I also find it surprising that dd'ing the CD-ROM to disk on an otherwise
idle machine pegs the load average at 1. I'd have thought that the process
would be in an I/O wait most of the time. Perhaps I just don't understand
how the Linux load average is computed.
At first I thought this might be problems with the kernel or the SCSI CD-ROM
driver, but I don't see these problems when I use an IDE CD-ROM on my system
at work.
More recently I restored a tar backup of a DOS partition from a DAT tape
onto a newly formatted DOS partition. That caused similar problems and
also resulted in a DOS partition so corrupted that the Windows 95 scandisk
program ran out of memory trying to fix it (on a 48 MB system!)

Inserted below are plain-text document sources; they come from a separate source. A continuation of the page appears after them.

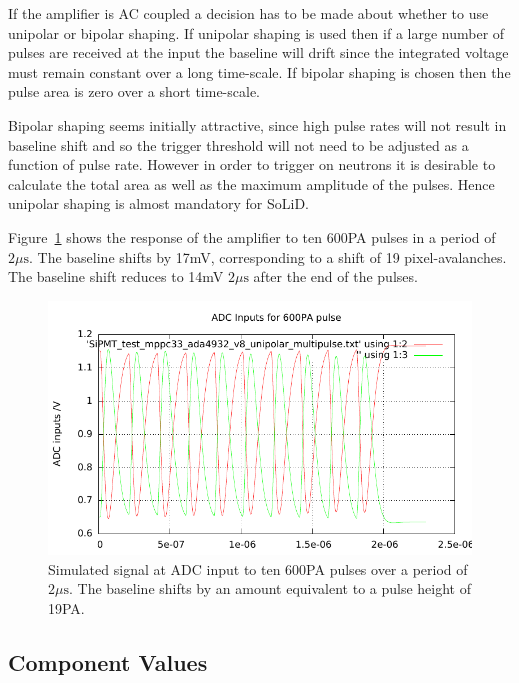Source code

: \documentclass[
12pt, %
a4paper, %
oneside, %
headinclude,footinclude, %
apacite
]{scrartcl}
\begin{document}
If the amplifier is AC coupled a decision has to be made about whether to use unipolar or bipolar shaping. If unipolar shaping is used then if a large number of pulses are received at the input the baseline will drift since the integrated voltage must remain constant over a long time-scale. If bipolar shaping is chosen then the pulse area is zero over a short time-scale.

Bipolar shaping seems initially attractive, since high pulse rates will not result in baseline shift and so the trigger threshold will not need to be adjusted as a function of pulse rate. However in order to trigger on neutrons it is desirable to calculate the total area as well as the maximum amplitude of the pulses. Hence unipolar shaping is almost mandatory for SoLiD.

Figure~\ref{fig:amplifier_600pa_multipulse_response} shows the response of the amplifier to ten 600PA pulses in a period of $2\mu\mathrm{s}$. The baseline shifts by 17mV, corresponding to a shift of 19 pixel-avalanches. The baseline shift reduces to 14mV $2\mu\mathrm{s}$ after the end of the pulses.

\begin{figure}[tb]
\centering 
\includegraphics[width=\columnwidth]{SiPMT_test_mppc33_ada4932_v8_unipolar_multipulse.pdf}
\caption[Simulated signal at ADC input for ten 600PA pulses]{Simulated signal at ADC input to ten 600PA pulses over a period of $2\mu\mathrm{s}$. The baseline shifts by an amount equivalent to a pulse height of 19PA.}
\label{fig:amplifier_600pa_multipulse_response}
\end{figure}

\subsection{Component Values}
\end{document}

I've had these sorts of problems with various kernel versions from 1.2.11
through 2.0.0 (and now 2.0.20), and on both Alpha and Intel systems. The
only thing in common on all instances was heavy use of the 53c7,8xx driver.
Has anyone else had these sort of problems with the 53c7,8xx driver (or
with other drivers)? Maybe I should try the 538xx driver instead.
Or maybe I should just buy a different SCSI controller. Any suggestions
as to whether I am better off with a BusLogic BT-946C or a QLogic
Fast!SCSI PCI Basic?
Cheers,
Eric